#### [Work request]
Every entry is to be set down a second time, precisely as written.

#### [Provided information]
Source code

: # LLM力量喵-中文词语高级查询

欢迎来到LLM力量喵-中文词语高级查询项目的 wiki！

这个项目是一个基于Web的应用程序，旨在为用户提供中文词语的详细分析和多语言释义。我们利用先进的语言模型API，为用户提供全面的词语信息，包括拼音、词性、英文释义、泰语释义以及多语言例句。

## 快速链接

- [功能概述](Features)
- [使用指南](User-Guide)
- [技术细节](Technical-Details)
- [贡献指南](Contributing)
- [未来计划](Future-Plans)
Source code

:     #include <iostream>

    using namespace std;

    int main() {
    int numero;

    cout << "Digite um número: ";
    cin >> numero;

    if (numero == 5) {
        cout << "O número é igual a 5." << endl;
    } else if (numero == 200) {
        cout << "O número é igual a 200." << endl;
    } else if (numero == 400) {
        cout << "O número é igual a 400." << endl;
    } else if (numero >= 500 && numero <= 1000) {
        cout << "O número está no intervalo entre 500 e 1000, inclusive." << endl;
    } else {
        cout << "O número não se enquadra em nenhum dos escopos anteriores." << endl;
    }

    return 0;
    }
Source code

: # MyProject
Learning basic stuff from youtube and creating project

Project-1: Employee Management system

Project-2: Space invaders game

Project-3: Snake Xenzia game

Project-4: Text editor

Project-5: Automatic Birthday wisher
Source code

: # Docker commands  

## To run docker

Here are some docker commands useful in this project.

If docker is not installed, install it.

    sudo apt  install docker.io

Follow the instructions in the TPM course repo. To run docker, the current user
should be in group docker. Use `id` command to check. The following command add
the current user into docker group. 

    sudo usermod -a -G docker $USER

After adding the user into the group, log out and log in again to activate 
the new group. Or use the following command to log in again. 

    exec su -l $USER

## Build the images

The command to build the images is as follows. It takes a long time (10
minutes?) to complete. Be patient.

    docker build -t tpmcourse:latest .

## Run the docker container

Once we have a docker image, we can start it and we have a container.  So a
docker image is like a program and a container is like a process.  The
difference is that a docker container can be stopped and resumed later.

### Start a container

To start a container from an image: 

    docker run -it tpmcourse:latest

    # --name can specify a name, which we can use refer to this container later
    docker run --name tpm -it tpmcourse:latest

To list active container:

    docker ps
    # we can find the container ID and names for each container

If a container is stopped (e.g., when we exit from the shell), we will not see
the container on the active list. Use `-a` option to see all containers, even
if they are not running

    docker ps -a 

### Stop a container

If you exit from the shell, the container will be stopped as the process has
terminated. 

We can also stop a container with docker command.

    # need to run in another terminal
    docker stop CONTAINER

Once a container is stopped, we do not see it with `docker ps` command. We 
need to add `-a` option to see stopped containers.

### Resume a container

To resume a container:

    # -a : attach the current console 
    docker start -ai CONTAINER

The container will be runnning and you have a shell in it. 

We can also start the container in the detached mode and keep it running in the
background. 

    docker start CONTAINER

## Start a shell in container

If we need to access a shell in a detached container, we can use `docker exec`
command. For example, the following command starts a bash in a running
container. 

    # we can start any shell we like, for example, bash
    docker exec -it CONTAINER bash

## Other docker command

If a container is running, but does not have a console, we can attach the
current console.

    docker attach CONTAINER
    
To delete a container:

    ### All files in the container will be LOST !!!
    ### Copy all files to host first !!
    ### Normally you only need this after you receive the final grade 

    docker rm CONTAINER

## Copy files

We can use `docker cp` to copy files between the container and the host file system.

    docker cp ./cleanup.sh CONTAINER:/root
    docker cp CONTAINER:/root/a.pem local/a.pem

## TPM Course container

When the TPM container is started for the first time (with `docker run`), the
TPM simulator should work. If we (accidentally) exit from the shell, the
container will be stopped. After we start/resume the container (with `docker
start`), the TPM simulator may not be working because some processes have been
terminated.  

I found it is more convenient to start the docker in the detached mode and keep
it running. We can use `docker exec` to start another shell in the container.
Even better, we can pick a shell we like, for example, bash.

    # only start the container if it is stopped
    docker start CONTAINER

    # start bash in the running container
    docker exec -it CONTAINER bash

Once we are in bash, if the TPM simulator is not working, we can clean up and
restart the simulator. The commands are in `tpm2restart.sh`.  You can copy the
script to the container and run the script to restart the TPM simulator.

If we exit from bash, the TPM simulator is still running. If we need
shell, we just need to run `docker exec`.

#### [Answer space]
Source code

: # LLM力量喵-中文词语高级查询

欢迎来到LLM力量喵-中文词语高级查询项目的 wiki！

这个项目是一个基于Web的应用程序，旨在为用户提供中文词语的详细分析和多语言释义。我们利用先进的语言模型API，为用户提供全面的词语信息，包括拼音、词性、英文释义、泰语释义以及多语言例句。

## 快速链接

- [功能概述](Features)
- [使用指南](User-Guide)
- [技术细节](Technical-Details)
- [贡献指南](Contributing)
- [未来计划](Future-Plans)
Source code

:     #include <iostream>

    using namespace std;

    int main() {
    int numero;

    cout << "Digite um número: ";
    cin >> numero;

    if (numero == 5) {
        cout << "O número é igual a 5." << endl;
    } else if (numero == 200) {
        cout << "O número é igual a 200." << endl;
    } else if (numero == 400) {
        cout << "O número é igual a 400." << endl;
    } else if (numero >= 500 && numero <= 1000) {
        cout << "O número está no intervalo entre 500 e 1000, inclusive." << endl;
    } else {
        cout << "O número não se enquadra em nenhum dos escopos anteriores." << endl;
    }

    return 0;
    }
Source code

: # MyProject
Learning basic stuff from youtube and creating project

Project-1: Employee Management system

Project-2: Space invaders game

Project-3: Snake Xenzia game

Project-4: Text editor

Project-5: Automatic Birthday wisher
Source code

: # Docker commands  

## To run docker

Here are some docker commands useful in this project.

If docker is not installed, install it.

    sudo apt  install docker.io

Follow the instructions in the TPM course repo. To run docker, the current user
should be in group docker. Use `id` command to check. The following command add
the current user into docker group. 

    sudo usermod -a -G docker $USER

After adding the user into the group, log out and log in again to activate 
the new group. Or use the following command to log in again. 

    exec su -l $USER

## Build the images

The command to build the images is as follows. It takes a long time (10
minutes?) to complete. Be patient.

    docker build -t tpmcourse:latest .

## Run the docker container

Once we have a docker image, we can start it and we have a container.  So a
docker image is like a program and a container is like a process.  The
difference is that a docker container can be stopped and resumed later.

### Start a container

To start a container from an image: 

    docker run -it tpmcourse:latest

    # --name can specify a name, which we can use refer to this container later
    docker run --name tpm -it tpmcourse:latest

To list active container:

    docker ps
    # we can find the container ID and names for each container

If a container is stopped (e.g., when we exit from the shell), we will not see
the container on the active list. Use `-a` option to see all containers, even
if they are not running

    docker ps -a 

### Stop a container

If you exit from the shell, the container will be stopped as the process has
terminated. 

We can also stop a container with docker command.

    # need to run in another terminal
    docker stop CONTAINER

Once a container is stopped, we do not see it with `docker ps` command. We 
need to add `-a` option to see stopped containers.

### Resume a container

To resume a container:

    # -a : attach the current console 
    docker start -ai CONTAINER

The container will be runnning and you have a shell in it. 

We can also start the container in the detached mode and keep it running in the
background. 

    docker start CONTAINER

## Start a shell in container

If we need to access a shell in a detached container, we can use `docker exec`
command. For example, the following command starts a bash in a running
container. 

    # we can start any shell we like, for example, bash
    docker exec -it CONTAINER bash

## Other docker command

If a container is running, but does not have a console, we can attach the
current console.

    docker attach CONTAINER
    
To delete a container:

    ### All files in the container will be LOST !!!
    ### Copy all files to host first !!
    ### Normally you only need this after you receive the final grade 

    docker rm CONTAINER

## Copy files

We can use `docker cp` to copy files between the container and the host file system.

    docker cp ./cleanup.sh CONTAINER:/root
    docker cp CONTAINER:/root/a.pem local/a.pem

## TPM Course container

When the TPM container is started for the first time (with `docker run`), the
TPM simulator should work. If we (accidentally) exit from the shell, the
container will be stopped. After we start/resume the container (with `docker
start`), the TPM simulator may not be working because some processes have been
terminated.  

I found it is more convenient to start the docker in the detached mode and keep
it running. We can use `docker exec` to start another shell in the container.
Even better, we can pick a shell we like, for example, bash.

    # only start the container if it is stopped
    docker start CONTAINER

    # start bash in the running container
    docker exec -it CONTAINER bash

Once we are in bash, if the TPM simulator is not working, we can clean up and
restart the simulator. The commands are in `tpm2restart.sh`.  You can copy the
script to the container and run the script to restart the TPM simulator.

If we exit from bash, the TPM simulator is still running. If we need
shell, we just need to run `docker exec`.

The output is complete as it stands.